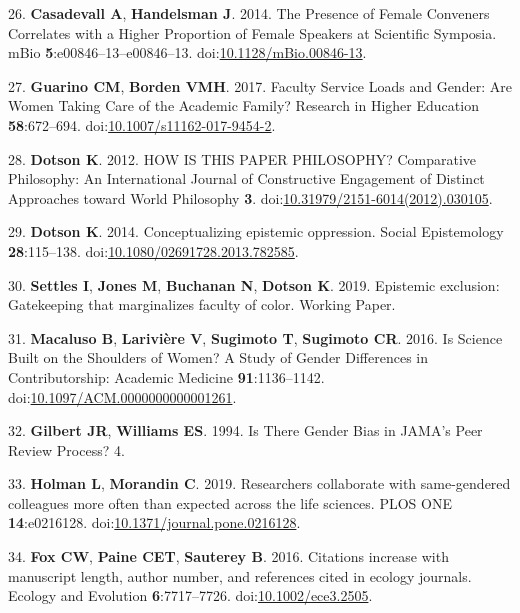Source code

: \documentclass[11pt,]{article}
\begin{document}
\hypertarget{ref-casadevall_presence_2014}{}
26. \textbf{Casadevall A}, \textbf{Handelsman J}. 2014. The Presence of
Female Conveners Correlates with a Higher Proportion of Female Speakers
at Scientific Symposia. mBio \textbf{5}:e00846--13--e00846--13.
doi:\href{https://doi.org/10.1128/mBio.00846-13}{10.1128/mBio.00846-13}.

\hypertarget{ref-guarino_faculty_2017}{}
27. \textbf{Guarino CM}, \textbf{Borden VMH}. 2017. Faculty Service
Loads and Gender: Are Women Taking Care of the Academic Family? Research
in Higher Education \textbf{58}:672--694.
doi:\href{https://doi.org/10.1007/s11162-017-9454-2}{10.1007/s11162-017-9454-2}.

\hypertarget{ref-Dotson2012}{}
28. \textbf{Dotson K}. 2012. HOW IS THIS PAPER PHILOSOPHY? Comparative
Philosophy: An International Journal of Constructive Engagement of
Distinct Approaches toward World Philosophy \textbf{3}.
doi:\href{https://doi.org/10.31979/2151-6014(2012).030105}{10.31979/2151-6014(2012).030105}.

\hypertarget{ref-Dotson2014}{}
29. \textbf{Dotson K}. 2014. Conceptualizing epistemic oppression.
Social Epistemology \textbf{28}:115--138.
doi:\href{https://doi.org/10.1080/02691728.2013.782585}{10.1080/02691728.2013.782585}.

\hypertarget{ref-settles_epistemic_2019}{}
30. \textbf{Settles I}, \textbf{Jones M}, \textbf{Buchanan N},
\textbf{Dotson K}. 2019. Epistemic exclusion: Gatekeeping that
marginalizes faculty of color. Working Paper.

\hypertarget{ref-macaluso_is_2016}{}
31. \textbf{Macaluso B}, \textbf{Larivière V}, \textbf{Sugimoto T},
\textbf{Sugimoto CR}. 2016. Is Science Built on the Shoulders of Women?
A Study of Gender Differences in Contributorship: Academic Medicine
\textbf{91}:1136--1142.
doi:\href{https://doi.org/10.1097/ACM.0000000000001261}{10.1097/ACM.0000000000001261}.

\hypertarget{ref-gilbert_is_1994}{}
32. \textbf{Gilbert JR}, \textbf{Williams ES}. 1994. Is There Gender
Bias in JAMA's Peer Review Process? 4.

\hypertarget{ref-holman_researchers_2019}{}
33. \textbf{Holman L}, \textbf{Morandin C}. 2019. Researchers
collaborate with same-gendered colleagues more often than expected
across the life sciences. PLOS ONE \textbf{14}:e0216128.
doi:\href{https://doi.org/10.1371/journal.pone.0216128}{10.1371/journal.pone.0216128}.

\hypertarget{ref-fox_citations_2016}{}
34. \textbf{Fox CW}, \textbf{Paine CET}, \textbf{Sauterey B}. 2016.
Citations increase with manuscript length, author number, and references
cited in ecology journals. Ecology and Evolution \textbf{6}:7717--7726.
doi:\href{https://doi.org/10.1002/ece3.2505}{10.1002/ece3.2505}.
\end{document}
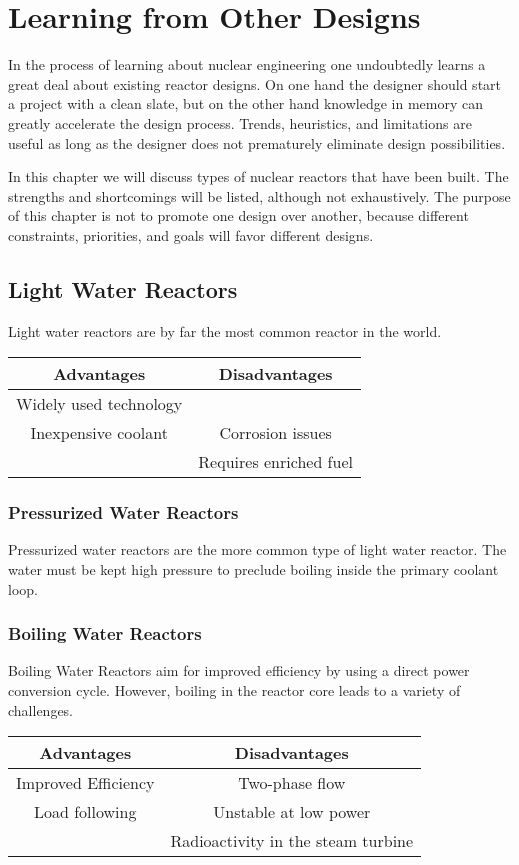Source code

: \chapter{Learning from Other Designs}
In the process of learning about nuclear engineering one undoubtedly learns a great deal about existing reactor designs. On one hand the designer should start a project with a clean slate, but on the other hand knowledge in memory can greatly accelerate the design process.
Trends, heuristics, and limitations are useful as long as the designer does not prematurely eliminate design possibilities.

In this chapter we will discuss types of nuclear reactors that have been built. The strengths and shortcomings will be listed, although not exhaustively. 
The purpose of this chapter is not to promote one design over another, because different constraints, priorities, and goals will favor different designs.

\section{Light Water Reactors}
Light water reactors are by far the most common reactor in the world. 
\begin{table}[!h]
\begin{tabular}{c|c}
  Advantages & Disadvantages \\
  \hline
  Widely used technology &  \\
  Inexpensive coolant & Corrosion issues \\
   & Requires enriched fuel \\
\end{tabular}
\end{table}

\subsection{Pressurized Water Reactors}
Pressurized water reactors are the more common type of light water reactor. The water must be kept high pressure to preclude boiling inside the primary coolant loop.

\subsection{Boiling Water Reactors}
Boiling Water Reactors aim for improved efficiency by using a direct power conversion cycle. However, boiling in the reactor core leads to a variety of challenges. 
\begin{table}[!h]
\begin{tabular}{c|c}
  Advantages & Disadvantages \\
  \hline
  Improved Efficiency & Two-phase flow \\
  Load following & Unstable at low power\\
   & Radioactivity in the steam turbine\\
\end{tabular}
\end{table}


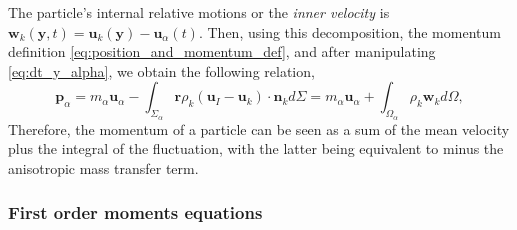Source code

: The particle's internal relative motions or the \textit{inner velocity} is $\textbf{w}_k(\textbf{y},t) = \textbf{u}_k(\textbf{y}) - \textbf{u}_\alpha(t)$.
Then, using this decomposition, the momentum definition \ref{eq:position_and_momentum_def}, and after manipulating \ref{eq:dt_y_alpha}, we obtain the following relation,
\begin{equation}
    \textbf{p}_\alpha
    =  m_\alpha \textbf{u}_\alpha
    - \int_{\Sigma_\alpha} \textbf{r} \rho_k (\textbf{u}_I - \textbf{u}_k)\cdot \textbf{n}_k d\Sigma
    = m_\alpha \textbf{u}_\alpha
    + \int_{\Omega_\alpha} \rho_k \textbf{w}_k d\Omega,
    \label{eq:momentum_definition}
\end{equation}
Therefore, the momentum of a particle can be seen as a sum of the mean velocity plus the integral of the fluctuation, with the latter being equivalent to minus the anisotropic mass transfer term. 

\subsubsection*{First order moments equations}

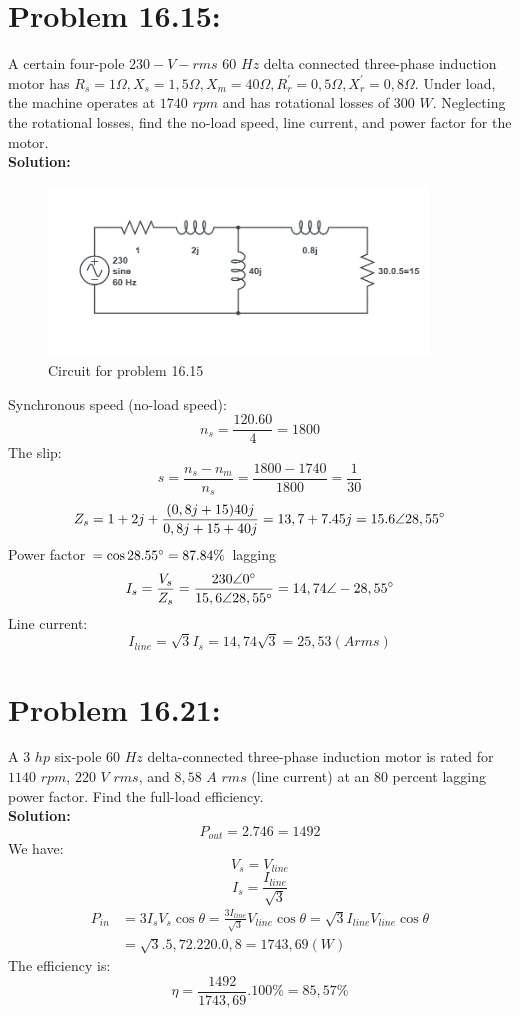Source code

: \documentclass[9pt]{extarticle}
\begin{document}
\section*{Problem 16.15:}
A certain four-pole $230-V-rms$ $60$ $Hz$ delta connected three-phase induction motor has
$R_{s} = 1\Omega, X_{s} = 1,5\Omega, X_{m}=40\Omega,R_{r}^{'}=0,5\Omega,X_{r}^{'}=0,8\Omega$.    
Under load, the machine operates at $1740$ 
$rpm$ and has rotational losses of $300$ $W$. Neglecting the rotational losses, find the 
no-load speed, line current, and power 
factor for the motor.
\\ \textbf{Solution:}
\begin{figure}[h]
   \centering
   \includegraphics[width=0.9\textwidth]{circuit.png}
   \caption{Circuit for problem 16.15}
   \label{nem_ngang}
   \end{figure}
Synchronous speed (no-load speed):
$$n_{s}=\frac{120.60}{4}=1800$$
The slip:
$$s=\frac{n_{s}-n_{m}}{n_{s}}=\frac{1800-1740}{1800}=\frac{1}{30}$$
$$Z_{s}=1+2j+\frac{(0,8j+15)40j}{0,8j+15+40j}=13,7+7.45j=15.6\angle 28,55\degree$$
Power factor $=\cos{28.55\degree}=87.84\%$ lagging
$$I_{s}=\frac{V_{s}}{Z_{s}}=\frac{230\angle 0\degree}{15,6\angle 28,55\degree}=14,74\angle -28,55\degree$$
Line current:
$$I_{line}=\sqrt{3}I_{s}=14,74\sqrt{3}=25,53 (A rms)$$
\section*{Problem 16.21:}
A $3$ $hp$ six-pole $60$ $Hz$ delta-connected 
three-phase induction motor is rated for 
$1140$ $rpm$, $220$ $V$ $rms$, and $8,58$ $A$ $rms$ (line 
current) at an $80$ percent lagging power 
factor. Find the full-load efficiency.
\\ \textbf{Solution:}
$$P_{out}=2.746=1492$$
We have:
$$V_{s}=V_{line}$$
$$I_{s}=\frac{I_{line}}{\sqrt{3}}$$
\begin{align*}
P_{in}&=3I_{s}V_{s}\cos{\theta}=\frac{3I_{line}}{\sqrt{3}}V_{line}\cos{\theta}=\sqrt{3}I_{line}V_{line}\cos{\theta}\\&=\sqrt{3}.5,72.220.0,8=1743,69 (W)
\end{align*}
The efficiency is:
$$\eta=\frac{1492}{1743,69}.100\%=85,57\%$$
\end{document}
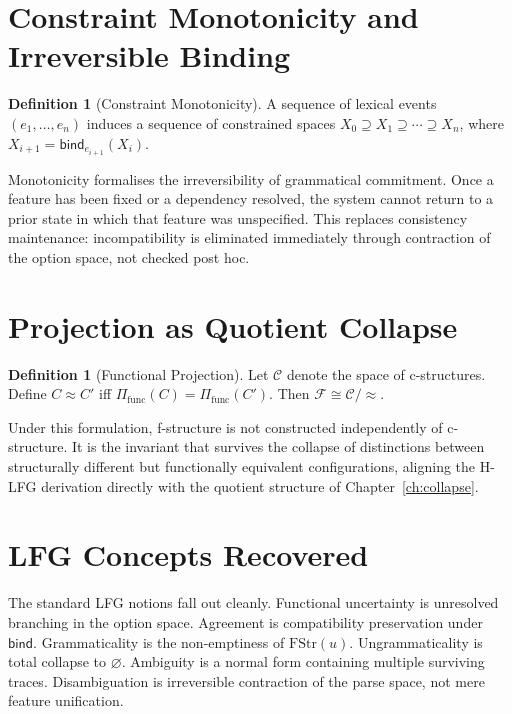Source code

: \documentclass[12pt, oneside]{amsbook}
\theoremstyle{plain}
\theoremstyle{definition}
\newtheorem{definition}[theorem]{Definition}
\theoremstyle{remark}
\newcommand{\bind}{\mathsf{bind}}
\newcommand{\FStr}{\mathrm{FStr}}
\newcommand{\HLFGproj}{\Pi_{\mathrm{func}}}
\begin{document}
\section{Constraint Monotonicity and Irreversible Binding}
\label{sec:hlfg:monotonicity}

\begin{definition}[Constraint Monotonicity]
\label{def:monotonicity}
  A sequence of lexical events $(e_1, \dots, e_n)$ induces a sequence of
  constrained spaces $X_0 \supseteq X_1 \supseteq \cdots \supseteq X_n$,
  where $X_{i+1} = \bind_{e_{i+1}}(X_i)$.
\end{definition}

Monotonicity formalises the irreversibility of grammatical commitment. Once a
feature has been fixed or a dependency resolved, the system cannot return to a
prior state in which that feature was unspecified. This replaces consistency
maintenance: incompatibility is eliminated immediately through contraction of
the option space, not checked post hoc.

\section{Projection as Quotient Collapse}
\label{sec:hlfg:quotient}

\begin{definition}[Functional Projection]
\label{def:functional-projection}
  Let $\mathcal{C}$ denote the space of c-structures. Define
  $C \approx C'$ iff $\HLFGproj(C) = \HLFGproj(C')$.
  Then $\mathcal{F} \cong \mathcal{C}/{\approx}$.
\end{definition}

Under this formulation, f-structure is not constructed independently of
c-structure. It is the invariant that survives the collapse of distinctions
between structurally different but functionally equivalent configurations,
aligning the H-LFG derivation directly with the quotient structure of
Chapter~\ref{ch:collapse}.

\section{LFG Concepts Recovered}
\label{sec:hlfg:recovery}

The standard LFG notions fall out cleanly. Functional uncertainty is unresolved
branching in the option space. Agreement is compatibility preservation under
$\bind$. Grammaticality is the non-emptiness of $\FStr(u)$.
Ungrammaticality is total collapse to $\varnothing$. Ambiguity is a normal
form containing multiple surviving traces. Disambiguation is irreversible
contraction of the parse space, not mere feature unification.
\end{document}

-----

_Directions:_ Each line above that contains "mBio" counts once; report the resulting number and nothing else.

_Answer for the task:_ 2